## INSTRUCTIONS TO FOLLOW
Repeat the listing exactly as given, omitting every image.

## MATERIAL TO PROCESS
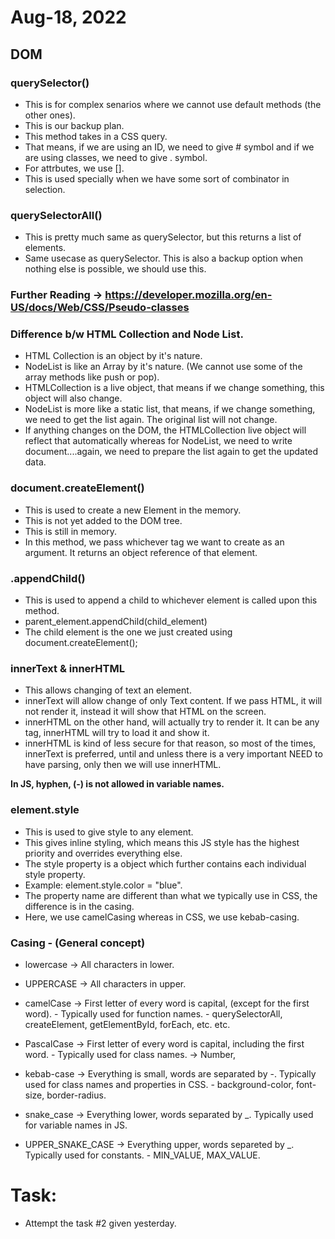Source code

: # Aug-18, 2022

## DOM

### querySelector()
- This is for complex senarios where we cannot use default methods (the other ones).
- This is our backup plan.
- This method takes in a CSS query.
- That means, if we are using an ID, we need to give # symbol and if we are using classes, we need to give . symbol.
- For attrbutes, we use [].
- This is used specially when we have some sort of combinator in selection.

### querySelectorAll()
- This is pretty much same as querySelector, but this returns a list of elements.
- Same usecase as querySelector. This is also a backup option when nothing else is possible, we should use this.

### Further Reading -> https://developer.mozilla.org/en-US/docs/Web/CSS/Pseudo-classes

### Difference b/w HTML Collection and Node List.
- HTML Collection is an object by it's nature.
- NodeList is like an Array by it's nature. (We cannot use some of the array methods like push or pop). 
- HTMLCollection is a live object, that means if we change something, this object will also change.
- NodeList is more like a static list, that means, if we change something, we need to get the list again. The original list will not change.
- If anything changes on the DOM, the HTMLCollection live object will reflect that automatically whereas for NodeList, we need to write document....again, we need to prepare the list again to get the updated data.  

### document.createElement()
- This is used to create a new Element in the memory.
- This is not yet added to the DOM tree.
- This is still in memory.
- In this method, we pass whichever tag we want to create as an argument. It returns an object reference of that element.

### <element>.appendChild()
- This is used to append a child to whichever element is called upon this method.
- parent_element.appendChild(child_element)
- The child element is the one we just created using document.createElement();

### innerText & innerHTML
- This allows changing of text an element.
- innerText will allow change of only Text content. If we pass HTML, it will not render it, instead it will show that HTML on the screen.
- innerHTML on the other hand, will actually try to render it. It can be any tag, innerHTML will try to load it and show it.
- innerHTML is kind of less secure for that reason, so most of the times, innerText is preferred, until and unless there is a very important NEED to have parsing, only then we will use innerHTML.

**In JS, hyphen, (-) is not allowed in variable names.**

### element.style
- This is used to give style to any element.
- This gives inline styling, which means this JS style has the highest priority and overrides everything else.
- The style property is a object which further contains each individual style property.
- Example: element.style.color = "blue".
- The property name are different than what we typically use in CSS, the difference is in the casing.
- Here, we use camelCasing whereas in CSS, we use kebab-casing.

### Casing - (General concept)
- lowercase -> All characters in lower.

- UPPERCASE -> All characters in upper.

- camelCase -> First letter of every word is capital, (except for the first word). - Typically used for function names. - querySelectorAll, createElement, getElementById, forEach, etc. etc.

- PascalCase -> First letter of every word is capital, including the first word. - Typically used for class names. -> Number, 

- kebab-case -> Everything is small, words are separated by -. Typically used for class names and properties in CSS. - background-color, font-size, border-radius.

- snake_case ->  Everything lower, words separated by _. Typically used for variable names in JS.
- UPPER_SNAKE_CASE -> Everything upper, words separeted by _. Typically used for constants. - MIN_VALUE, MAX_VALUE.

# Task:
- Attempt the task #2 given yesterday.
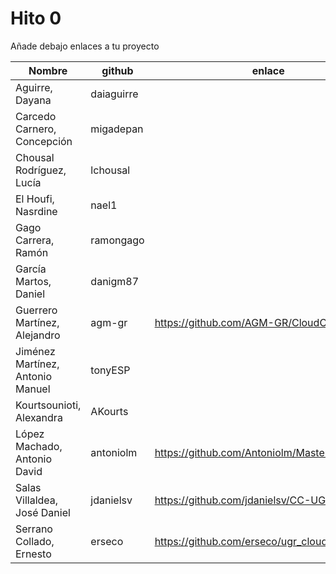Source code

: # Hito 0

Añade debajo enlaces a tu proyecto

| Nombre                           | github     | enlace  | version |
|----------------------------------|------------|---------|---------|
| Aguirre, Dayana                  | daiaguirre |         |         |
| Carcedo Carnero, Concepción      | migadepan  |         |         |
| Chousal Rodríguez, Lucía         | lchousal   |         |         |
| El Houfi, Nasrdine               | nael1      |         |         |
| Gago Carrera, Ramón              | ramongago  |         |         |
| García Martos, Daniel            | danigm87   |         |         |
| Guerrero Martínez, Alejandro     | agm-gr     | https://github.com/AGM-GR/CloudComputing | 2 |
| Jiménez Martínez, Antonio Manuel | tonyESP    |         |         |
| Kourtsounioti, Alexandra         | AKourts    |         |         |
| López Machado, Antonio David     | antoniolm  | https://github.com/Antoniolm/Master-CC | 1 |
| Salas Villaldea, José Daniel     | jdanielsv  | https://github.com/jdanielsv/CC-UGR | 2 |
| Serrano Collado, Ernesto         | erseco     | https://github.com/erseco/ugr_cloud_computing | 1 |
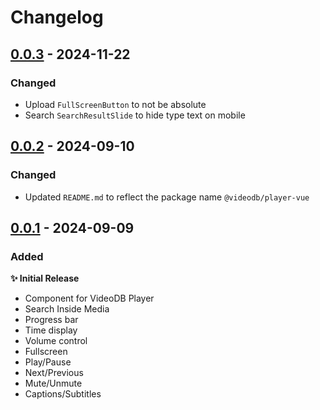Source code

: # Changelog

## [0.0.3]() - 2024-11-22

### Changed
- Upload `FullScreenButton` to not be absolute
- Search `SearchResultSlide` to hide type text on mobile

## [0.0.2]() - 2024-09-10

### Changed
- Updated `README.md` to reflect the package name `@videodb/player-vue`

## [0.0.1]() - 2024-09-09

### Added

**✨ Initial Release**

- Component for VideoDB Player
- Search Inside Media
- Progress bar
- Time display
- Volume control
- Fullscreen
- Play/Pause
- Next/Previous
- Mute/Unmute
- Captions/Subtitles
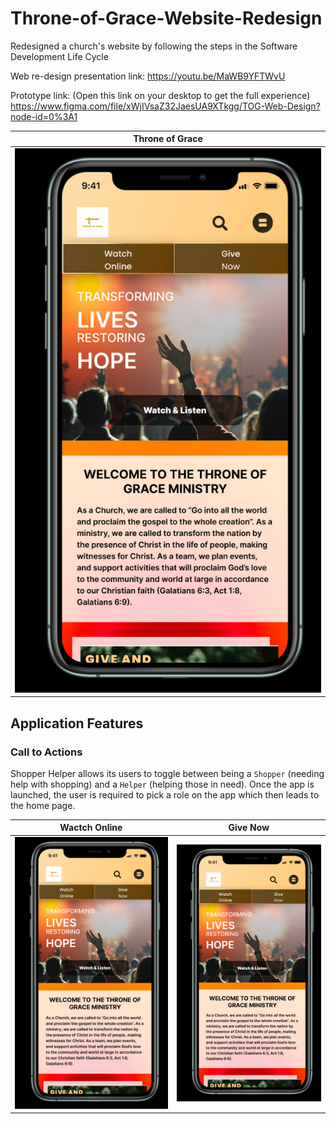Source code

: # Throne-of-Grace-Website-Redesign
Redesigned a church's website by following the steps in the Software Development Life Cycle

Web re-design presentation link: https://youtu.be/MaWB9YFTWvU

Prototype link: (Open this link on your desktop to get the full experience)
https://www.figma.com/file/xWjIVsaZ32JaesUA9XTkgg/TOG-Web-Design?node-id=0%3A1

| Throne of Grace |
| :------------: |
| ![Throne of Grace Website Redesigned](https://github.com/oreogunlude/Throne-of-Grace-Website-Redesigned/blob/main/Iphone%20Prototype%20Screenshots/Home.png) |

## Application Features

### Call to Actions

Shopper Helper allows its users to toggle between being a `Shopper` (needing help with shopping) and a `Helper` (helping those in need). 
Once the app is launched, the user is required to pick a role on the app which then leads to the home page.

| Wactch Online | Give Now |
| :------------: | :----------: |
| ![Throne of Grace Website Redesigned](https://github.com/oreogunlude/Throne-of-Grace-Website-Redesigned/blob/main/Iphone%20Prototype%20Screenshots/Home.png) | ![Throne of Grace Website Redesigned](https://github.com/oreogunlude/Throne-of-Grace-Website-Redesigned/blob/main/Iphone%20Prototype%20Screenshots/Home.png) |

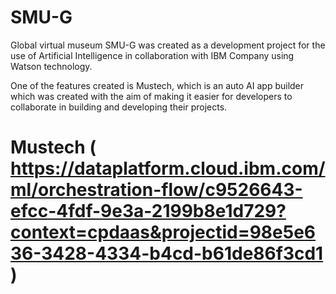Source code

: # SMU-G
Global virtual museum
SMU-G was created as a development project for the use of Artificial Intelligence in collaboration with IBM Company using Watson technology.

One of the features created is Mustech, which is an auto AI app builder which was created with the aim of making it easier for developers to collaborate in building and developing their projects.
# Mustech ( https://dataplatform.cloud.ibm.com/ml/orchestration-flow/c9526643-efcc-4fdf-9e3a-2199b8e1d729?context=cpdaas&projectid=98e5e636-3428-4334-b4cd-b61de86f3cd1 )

## RESPONSE AREA
Source code

: # Aug-18, 2022

## DOM

### querySelector()
- This is for complex senarios where we cannot use default methods (the other ones).
- This is our backup plan.
- This method takes in a CSS query.
- That means, if we are using an ID, we need to give # symbol and if we are using classes, we need to give . symbol.
- For attrbutes, we use [].
- This is used specially when we have some sort of combinator in selection.

### querySelectorAll()
- This is pretty much same as querySelector, but this returns a list of elements.
- Same usecase as querySelector. This is also a backup option when nothing else is possible, we should use this.

### Further Reading -> https://developer.mozilla.org/en-US/docs/Web/CSS/Pseudo-classes

### Difference b/w HTML Collection and Node List.
- HTML Collection is an object by it's nature.
- NodeList is like an Array by it's nature. (We cannot use some of the array methods like push or pop). 
- HTMLCollection is a live object, that means if we change something, this object will also change.
- NodeList is more like a static list, that means, if we change something, we need to get the list again. The original list will not change.
- If anything changes on the DOM, the HTMLCollection live object will reflect that automatically whereas for NodeList, we need to write document....again, we need to prepare the list again to get the updated data.  

### document.createElement()
- This is used to create a new Element in the memory.
- This is not yet added to the DOM tree.
- This is still in memory.
- In this method, we pass whichever tag we want to create as an argument. It returns an object reference of that element.

### <element>.appendChild()
- This is used to append a child to whichever element is called upon this method.
- parent_element.appendChild(child_element)
- The child element is the one we just created using document.createElement();

### innerText & innerHTML
- This allows changing of text an element.
- innerText will allow change of only Text content. If we pass HTML, it will not render it, instead it will show that HTML on the screen.
- innerHTML on the other hand, will actually try to render it. It can be any tag, innerHTML will try to load it and show it.
- innerHTML is kind of less secure for that reason, so most of the times, innerText is preferred, until and unless there is a very important NEED to have parsing, only then we will use innerHTML.

**In JS, hyphen, (-) is not allowed in variable names.**

### element.style
- This is used to give style to any element.
- This gives inline styling, which means this JS style has the highest priority and overrides everything else.
- The style property is a object which further contains each individual style property.
- Example: element.style.color = "blue".
- The property name are different than what we typically use in CSS, the difference is in the casing.
- Here, we use camelCasing whereas in CSS, we use kebab-casing.

### Casing - (General concept)
- lowercase -> All characters in lower.

- UPPERCASE -> All characters in upper.

- camelCase -> First letter of every word is capital, (except for the first word). - Typically used for function names. - querySelectorAll, createElement, getElementById, forEach, etc. etc.

- PascalCase -> First letter of every word is capital, including the first word. - Typically used for class names. -> Number, 

- kebab-case -> Everything is small, words are separated by -. Typically used for class names and properties in CSS. - background-color, font-size, border-radius.

- snake_case ->  Everything lower, words separated by _. Typically used for variable names in JS.
- UPPER_SNAKE_CASE -> Everything upper, words separeted by _. Typically used for constants. - MIN_VALUE, MAX_VALUE.

# Task:
- Attempt the task #2 given yesterday.
Source code

: # Hito 0

Añade debajo enlaces a tu proyecto

| Nombre                           | github     | enlace  | version |
|----------------------------------|------------|---------|---------|
| Aguirre, Dayana                  | daiaguirre |         |         |
| Carcedo Carnero, Concepción      | migadepan  |         |         |
| Chousal Rodríguez, Lucía         | lchousal   |         |         |
| El Houfi, Nasrdine               | nael1      |         |         |
| Gago Carrera, Ramón              | ramongago  |         |         |
| García Martos, Daniel            | danigm87   |         |         |
| Guerrero Martínez, Alejandro     | agm-gr     | https://github.com/AGM-GR/CloudComputing | 2 |
| Jiménez Martínez, Antonio Manuel | tonyESP    |         |         |
| Kourtsounioti, Alexandra         | AKourts    |         |         |
| López Machado, Antonio David     | antoniolm  | https://github.com/Antoniolm/Master-CC | 1 |
| Salas Villaldea, José Daniel     | jdanielsv  | https://github.com/jdanielsv/CC-UGR | 2 |
| Serrano Collado, Ernesto         | erseco     | https://github.com/erseco/ugr_cloud_computing | 1 |
Source code

: # Changelog

## [0.0.3]() - 2024-11-22

### Changed
- Upload `FullScreenButton` to not be absolute
- Search `SearchResultSlide` to hide type text on mobile

## [0.0.2]() - 2024-09-10

### Changed
- Updated `README.md` to reflect the package name `@videodb/player-vue`

## [0.0.1]() - 2024-09-09

### Added

**✨ Initial Release**

- Component for VideoDB Player
- Search Inside Media
- Progress bar
- Time display
- Volume control
- Fullscreen
- Play/Pause
- Next/Previous
- Mute/Unmute
- Captions/Subtitles
Source code

: # Throne-of-Grace-Website-Redesign
Redesigned a church's website by following the steps in the Software Development Life Cycle

Web re-design presentation link: https://youtu.be/MaWB9YFTWvU

Prototype link: (Open this link on your desktop to get the full experience)
https://www.figma.com/file/xWjIVsaZ32JaesUA9XTkgg/TOG-Web-Design?node-id=0%3A1

| Throne of Grace |
| :------------: |
| ![Throne of Grace Website Redesigned](https://github.com/oreogunlude/Throne-of-Grace-Website-Redesigned/blob/main/Iphone%20Prototype%20Screenshots/Home.png) |

## Application Features

### Call to Actions

Shopper Helper allows its users to toggle between being a `Shopper` (needing help with shopping) and a `Helper` (helping those in need). 
Once the app is launched, the user is required to pick a role on the app which then leads to the home page.

| Wactch Online | Give Now |
| :------------: | :----------: |
| ![Throne of Grace Website Redesigned](https://github.com/oreogunlude/Throne-of-Grace-Website-Redesigned/blob/main/Iphone%20Prototype%20Screenshots/Home.png) | ![Throne of Grace Website Redesigned](https://github.com/oreogunlude/Throne-of-Grace-Website-Redesigned/blob/main/Iphone%20Prototype%20Screenshots/Home.png) |

Source code

: # SMU-G
Global virtual museum
SMU-G was created as a development project for the use of Artificial Intelligence in collaboration with IBM Company using Watson technology.

One of the features created is Mustech, which is an auto AI app builder which was created with the aim of making it easier for developers to collaborate in building and developing their projects.
# Mustech ( https://dataplatform.cloud.ibm.com/ml/orchestration-flow/c9526643-efcc-4fdf-9e3a-2199b8e1d729?context=cpdaas&projectid=98e5e636-3428-4334-b4cd-b61de86f3cd1 )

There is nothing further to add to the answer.